Your last question is not an easy one. Sometimes the direct odds you are getting might make it fine to call, but some hands/positions/opponents can change that decision. You can use the calculator I linked to see how much equity you need to make a call break-even or profitable. Then you can use Equilab or a website to estimate what your equity is, but it isn’t that simple.
In the example I gave, I call with 27o, but in reality you may not want to do that even with the best price. The reason being, 27o can get you into a lot of trouble and be tough to win with, even if you hit the board. Even if you have two pair or trips, you can be way behind, and you will never have two-card flushes or straights. Hands like suited cards and connected cards hit boards better and have better playability than other hands. For example, I love 54s and hate A6o, even though A6o has a much greater overall equity preflop.
Against one opponent with a strong range, the worst hand is 27o with about 21% equity against a range I assigned. If you needed to call 100 to win 400, you would be getting the right price. BUT, for the pot to be that big relative to your call, there would have to be multiple opponents, so your equity share would be even smaller. So, the guess of about 6 to 1 seems about right, but playing any two cards is rarely a good decision. I used that example to put the small bet size into perspective.

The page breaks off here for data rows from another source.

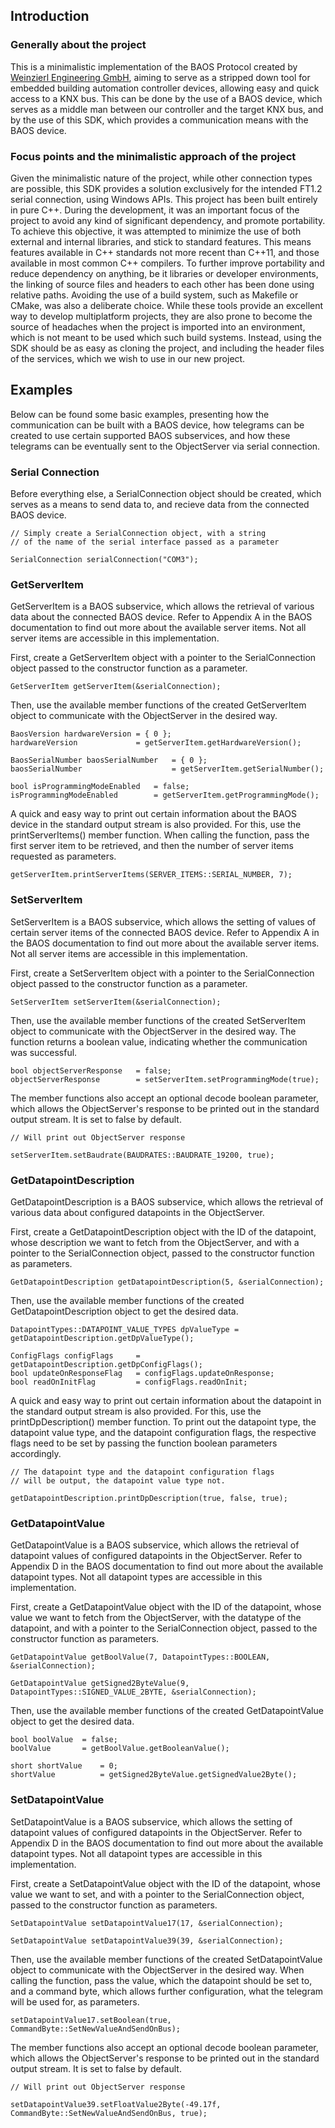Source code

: ## Introduction
  
### Generally about the project
  
This is a minimalistic implementation of the BAOS Protocol created by
[Weinzierl Engineering GmbH](http://weinzierl.de/), aiming to serve as a
stripped down tool for embedded building automation controller devices, allowing
easy and quick access to a KNX bus. This can be done by the use of a BAOS device,
which serves as a middle man between our controller and the target KNX bus, and
by the use of this SDK, which provides a communication means with the BAOS device.

### Focus points and the minimalistic approach of the project

Given the minimalistic nature of the project, while other connection types are possible,
this SDK provides a solution exclusively for the intended FT1.2 serial connection,
using Windows APIs. This project has been built entirely in pure C++. During the development,
it was an important focus of the project to avoid any kind of significant dependency, and
promote portability. To achieve this objective, it was attempted to minimize the use of both
external and internal libraries, and stick to standard features. This means features available
in C++ standards not more recent than C++11, and those available in most common C++ compilers.
To further improve portability and reduce dependency on anything, be it libraries
or developer environments, the linking of source files and headers to each other
has been done using relative paths. Avoiding the use of a build system, such as Makefile
or CMake, was also a deliberate choice. While these tools provide an excellent way to develop
multiplatform projects, they are also prone to become the source of headaches when the project
is imported into an environment, which is not meant to be used which such build systems.
Instead, using the SDK should be as easy as cloning the project, and including
the header files of the services, which we wish to use in our new project.

## Examples
Below can be found some basic examples, presenting how the communication can be built with
a BAOS device, how telegrams can be created
to use certain supported BAOS subservices, and how these telegrams can be eventually sent
to the ObjectServer via serial connection.

### Serial Connection
Before everything else, a SerialConnection object should be created, which serves as a means
to send data to, and recieve data from the connected BAOS device.

    // Simply create a SerialConnection object, with a string
    // of the name of the serial interface passed as a parameter

    SerialConnection serialConnection("COM3");

### GetServerItem
GetServerItem is a BAOS subservice, which allows the retrieval of various data about the 
connected BAOS device. Refer to Appendix A in the BAOS documentation to find out more
about the available server items. Not all server items are accessible in this implementation.

First, create a GetServerItem object with a pointer to the SerialConnection
object passed to the constructor function as a parameter.

    GetServerItem getServerItem(&serialConnection);

Then, use the available member functions of the created GetServerItem
object to communicate with the ObjectServer in the desired way.

    BaosVersion hardwareVersion = { 0 };
    hardwareVersion             = getServerItem.getHardwareVersion();

    BaosSerialNumber baosSerialNumber   = { 0 };
    baosSerialNumber                    = getServerItem.getSerialNumber();

    bool isProgrammingModeEnabled   = false;
    isProgrammingModeEnabled        = getServerItem.getProgrammingMode();

A quick and easy way to print out certain information about the BAOS device
in the standard output stream is also provided. For this, use the printServerItems()
member function. When calling the function, pass the first server item to be
retrieved, and then the number of server items requested as parameters.

    getServerItem.printServerItems(SERVER_ITEMS::SERIAL_NUMBER, 7);

### SetServerItem
SetServerItem is a BAOS subservice, which allows the setting of values of certain server items
of the connected BAOS device. Refer to Appendix A in the BAOS documentation to find out 
more about the available server items. Not all server items are accessible in this implementation.

First, create a SetServerItem object with a pointer to the SerialConnection
object passed to the constructor function as a parameter.

    SetServerItem setServerItem(&serialConnection);

Then, use the available member functions of the created SetServerItem
object to communicate with the ObjectServer in the desired way. The function
returns a boolean value, indicating whether the communication was successful.

    bool objectServerResponse   = false;
    objectServerResponse        = setServerItem.setProgrammingMode(true);

The member functions also accept an optional decode boolean parameter, which allows the
ObjectServer's response to be printed out in the standard output stream. It is set to false by default.

    // Will print out ObjectServer response

    setServerItem.setBaudrate(BAUDRATES::BAUDRATE_19200, true);

### GetDatapointDescription
GetDatapointDescription is a BAOS subservice, which allows the retrieval of
various data about configured datapoints in the ObjectServer.

First, create a GetDatapointDescription object with the ID of the datapoint,
whose description we want to fetch from the ObjectServer, and with a pointer to
the SerialConnection object, passed to the constructor function as parameters.

    GetDatapointDescription getDatapointDescription(5, &serialConnection);

Then, use the available member functions of the created 
GetDatapointDescription object to get the desired data.

    DatapointTypes::DATAPOINT_VALUE_TYPES dpValueType = getDatapointDescription.getDpValueType();

    ConfigFlags configFlags     = getDatapointDescription.getDpConfigFlags();
    bool updateOnResponseFlag   = configFlags.updateOnResponse;
    bool readOnInitFlag         = configFlags.readOnInit;

A quick and easy way to print out certain information about the datapoint in the standard output
stream is also provided. For this, use the printDpDescription() member function.
To print out the datapoint type, the datapoint value type, and the datapoint configuration flags,
the respective flags need to be set by passing the function boolean parameters accordingly.

    // The datapoint type and the datapoint configuration flags
    // will be output, the datapoint value type not.

    getDatapointDescription.printDpDescription(true, false, true);

### GetDatapointValue
GetDatapointValue is a BAOS subservice, which allows the retrieval of datapoint values of configured
datapoints in the ObjectServer. Refer to Appendix D in the BAOS documentation to find out more
about the available datapoint types. Not all datapoint types are accessible in this implementation.

First, create a GetDatapointValue object with the ID of the datapoint,
whose value we want to fetch from the ObjectServer, with the datatype of
the datapoint, and with a pointer to the SerialConnection object,
passed to the constructor function as parameters.

    GetDatapointValue getBoolValue(7, DatapointTypes::BOOLEAN, &serialConnection);

    GetDatapointValue getSigned2ByteValue(9, DatapointTypes::SIGNED_VALUE_2BYTE, &serialConnection);

Then, use the available member functions of the created 
GetDatapointValue object to get the desired data.

    bool boolValue  = false;
    boolValue       = getBoolValue.getBooleanValue();

    short shortValue    = 0;
    shortValue          = getSigned2ByteValue.getSignedValue2Byte();

### SetDatapointValue
SetDatapointValue is a BAOS subservice, which allows the setting of datapoint values of
configured datapoints in the ObjectServer. Refer to Appendix D in the BAOS documentation to find out 
more about the available datapoint types. Not all datapoint types are accessible in this implementation.

First, create a SetDatapointValue object with the ID of the datapoint,
whose value we want to set, and with a pointer to the SerialConnection
object, passed to the constructor function as parameters.

    SetDatapointValue setDatapointValue17(17, &serialConnection);

    SetDatapointValue setDatapointValue39(39, &serialConnection);

Then, use the available member functions of the created SetDatapointValue object
to communicate with the ObjectServer in the desired way. When calling the function,
pass the value, which the datapoint should be set to, and a command byte, which
allows further configuration, what the telegram will be used for, as parameters.

    setDatapointValue17.setBoolean(true, CommandByte::SetNewValueAndSendOnBus);

The member functions also accept an optional decode boolean parameter, which allows the
ObjectServer's response to be printed out in the standard output stream. It is set to false by default.

    // Will print out ObjectServer response

    setDatapointValue39.setFloatValue2Byte(-49.17f, CommandByte::SetNewValueAndSendOnBus, true);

To answer your first question, because everyone calls the big blind in your 25/50 game, that is a reason to bet even bigger. Punish them for playing passively, apply pressure, have fewer multi-way pots, and win bigger pots when you have a good hand. My default raise size is 3.5 big blinds +1 for every limper, but in that game I might start with 5 big blinds and go up from there.
Equating Replay to real money poker is difficult because even the best players here are often not experienced real-money players. I have played maybe a few thousand hands of $1/2 live in casinos and won a few hundred dollars. From what I saw of the play, it is most similar to about the 50000/100000 chip stakes here on Replay. Players there are a bit less passive than Replay, but some of them are quite bad and a few are good.
Learning the basic skills on The Poker Bank and Upswing Poker will enable you to beat Replay by playing ABC poker, and it should enable you to also beat live $1/2 games. With the skills to accrue hundreds of millions or billions of chips on Replay, it should be possible to make a few hundred dollars a week consistently at live $1/2 if you play 3+ hour sessions every day. This is just speculation on my part, and I highly doubt that it would be possible to earn a living in the United States doing this as a full time job.
Online is a whole other beast, and the skill level is much higher. I have only played about 15k hands of 2NL/5NL/10NL on ACR, and was able to win consistently, but it is a small sample size. The play was much more active than Replay and probably stronger than live $1/2. I have also played a few hundred hands of 25NL, but not enough to get a sense of it. The game supposedly gets much harder each level from 25NL up, even there you are not winning significant amounts of money. Even with the high winrate I had at 5NL/10NL, I was winning like $10 or $20 in a session. It does seem possible to win like $20 a week pretty easily if you played 10NL for like 20 hours a week, but again, just speculating, and that is not a great hourly rate compared to any job.